Work required: The required result is a copy of each line below in which "параметра" appears.
--- Data shown Enclosed Below ---
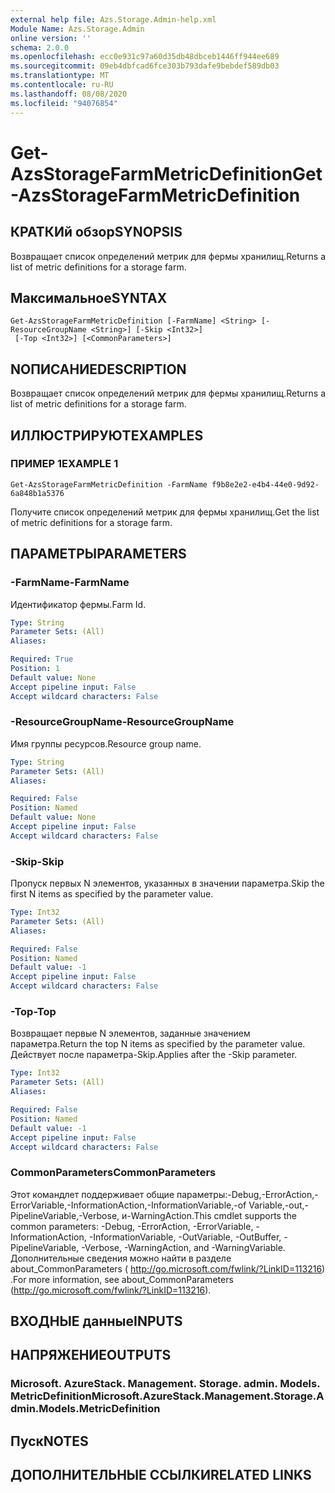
 ```yaml
---
external help file: Azs.Storage.Admin-help.xml
Module Name: Azs.Storage.Admin
online version: ''
schema: 2.0.0
ms.openlocfilehash: ecc0e931c97a60d35db48dbceb1446ff944ee689
ms.sourcegitcommit: 09eb4dbfcad6fce303b793dafe9bebdef589db03
ms.translationtype: MT
ms.contentlocale: ru-RU
ms.lasthandoff: 08/08/2020
ms.locfileid: "94076854"
---
```

# <span data-ttu-id="507a3-101">Get-AzsStorageFarmMetricDefinition</span><span class="sxs-lookup"><span data-stu-id="507a3-101">Get-AzsStorageFarmMetricDefinition</span></span>

## <span data-ttu-id="507a3-102">КРАТКИй обзор</span><span class="sxs-lookup"><span data-stu-id="507a3-102">SYNOPSIS</span></span>
<span data-ttu-id="507a3-103">Возвращает список определений метрик для фермы хранилищ.</span><span class="sxs-lookup"><span data-stu-id="507a3-103">Returns a list of metric definitions for a storage farm.</span></span>

## <span data-ttu-id="507a3-104">Максимальное</span><span class="sxs-lookup"><span data-stu-id="507a3-104">SYNTAX</span></span>

```
Get-AzsStorageFarmMetricDefinition [-FarmName] <String> [-ResourceGroupName <String>] [-Skip <Int32>]
 [-Top <Int32>] [<CommonParameters>]
```

## <span data-ttu-id="507a3-105">NОПИСАНИЕ</span><span class="sxs-lookup"><span data-stu-id="507a3-105">DESCRIPTION</span></span>
<span data-ttu-id="507a3-106">Возвращает список определений метрик для фермы хранилищ.</span><span class="sxs-lookup"><span data-stu-id="507a3-106">Returns a list of metric definitions for a storage farm.</span></span>

## <span data-ttu-id="507a3-107">ИЛЛЮСТРИРУЮТ</span><span class="sxs-lookup"><span data-stu-id="507a3-107">EXAMPLES</span></span>

### <span data-ttu-id="507a3-108">ПРИМЕР 1</span><span class="sxs-lookup"><span data-stu-id="507a3-108">EXAMPLE 1</span></span>
```
Get-AzsStorageFarmMetricDefinition -FarmName f9b8e2e2-e4b4-44e0-9d92-6a848b1a5376
```

<span data-ttu-id="507a3-109">Получите список определений метрик для фермы хранилищ.</span><span class="sxs-lookup"><span data-stu-id="507a3-109">Get the list of metric definitions for a storage farm.</span></span>

## <span data-ttu-id="507a3-110">ПАРАМЕТРЫ</span><span class="sxs-lookup"><span data-stu-id="507a3-110">PARAMETERS</span></span>

### <span data-ttu-id="507a3-111">-FarmName</span><span class="sxs-lookup"><span data-stu-id="507a3-111">-FarmName</span></span>
<span data-ttu-id="507a3-112">Идентификатор фермы.</span><span class="sxs-lookup"><span data-stu-id="507a3-112">Farm Id.</span></span>

```yaml
Type: String
Parameter Sets: (All)
Aliases:

Required: True
Position: 1
Default value: None
Accept pipeline input: False
Accept wildcard characters: False
```

### <span data-ttu-id="507a3-113">-ResourceGroupName</span><span class="sxs-lookup"><span data-stu-id="507a3-113">-ResourceGroupName</span></span>
<span data-ttu-id="507a3-114">Имя группы ресурсов.</span><span class="sxs-lookup"><span data-stu-id="507a3-114">Resource group name.</span></span>

```yaml
Type: String
Parameter Sets: (All)
Aliases:

Required: False
Position: Named
Default value: None
Accept pipeline input: False
Accept wildcard characters: False
```

### <span data-ttu-id="507a3-115">-Skip</span><span class="sxs-lookup"><span data-stu-id="507a3-115">-Skip</span></span>
<span data-ttu-id="507a3-116">Пропуск первых N элементов, указанных в значении параметра.</span><span class="sxs-lookup"><span data-stu-id="507a3-116">Skip the first N items as specified by the parameter value.</span></span>

```yaml
Type: Int32
Parameter Sets: (All)
Aliases:

Required: False
Position: Named
Default value: -1
Accept pipeline input: False
Accept wildcard characters: False
```

### <span data-ttu-id="507a3-117">-Top</span><span class="sxs-lookup"><span data-stu-id="507a3-117">-Top</span></span>
<span data-ttu-id="507a3-118">Возвращает первые N элементов, заданные значением параметра.</span><span class="sxs-lookup"><span data-stu-id="507a3-118">Return the top N items as specified by the parameter value.</span></span>
<span data-ttu-id="507a3-119">Действует после параметра-Skip.</span><span class="sxs-lookup"><span data-stu-id="507a3-119">Applies after the -Skip parameter.</span></span>

```yaml
Type: Int32
Parameter Sets: (All)
Aliases:

Required: False
Position: Named
Default value: -1
Accept pipeline input: False
Accept wildcard characters: False
```

### <span data-ttu-id="507a3-120">CommonParameters</span><span class="sxs-lookup"><span data-stu-id="507a3-120">CommonParameters</span></span>
<span data-ttu-id="507a3-121">Этот командлет поддерживает общие параметры:-Debug,-ErrorAction,-ErrorVariable,-InformationAction,-InformationVariable,-of Variable,-out,-PipelineVariable,-Verbose, и-WarningAction.</span><span class="sxs-lookup"><span data-stu-id="507a3-121">This cmdlet supports the common parameters: -Debug, -ErrorAction, -ErrorVariable, -InformationAction, -InformationVariable, -OutVariable, -OutBuffer, -PipelineVariable, -Verbose, -WarningAction, and -WarningVariable.</span></span> <span data-ttu-id="507a3-122">Дополнительные сведения можно найти в разделе about_CommonParameters ( http://go.microsoft.com/fwlink/?LinkID=113216) .</span><span class="sxs-lookup"><span data-stu-id="507a3-122">For more information, see about_CommonParameters (http://go.microsoft.com/fwlink/?LinkID=113216).</span></span>

## <span data-ttu-id="507a3-123">ВХОДНЫЕ данные</span><span class="sxs-lookup"><span data-stu-id="507a3-123">INPUTS</span></span>

## <span data-ttu-id="507a3-124">НАПРЯЖЕНИЕ</span><span class="sxs-lookup"><span data-stu-id="507a3-124">OUTPUTS</span></span>

### <span data-ttu-id="507a3-125">Microsoft. AzureStack. Management. Storage. admin. Models. MetricDefinition</span><span class="sxs-lookup"><span data-stu-id="507a3-125">Microsoft.AzureStack.Management.Storage.Admin.Models.MetricDefinition</span></span>

## <span data-ttu-id="507a3-126">Пуск</span><span class="sxs-lookup"><span data-stu-id="507a3-126">NOTES</span></span>

## <span data-ttu-id="507a3-127">ДОПОЛНИТЕЛЬНЫЕ ССЫЛКИ</span><span class="sxs-lookup"><span data-stu-id="507a3-127">RELATED LINKS</span></span>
--- End of Enclosed Data shown ---
Answer to the exercise:
<span data-ttu-id="507a3-116">Пропуск первых N элементов, указанных в значении параметра.</span><span class="sxs-lookup"><span data-stu-id="507a3-116">Skip the first N items as specified by the parameter value.</span></span>
<span data-ttu-id="507a3-118">Возвращает первые N элементов, заданные значением параметра.</span><span class="sxs-lookup"><span data-stu-id="507a3-118">Return the top N items as specified by the parameter value.</span></span>
<span data-ttu-id="507a3-119">Действует после параметра-Skip.</span><span class="sxs-lookup"><span data-stu-id="507a3-119">Applies after the -Skip parameter.</span></span>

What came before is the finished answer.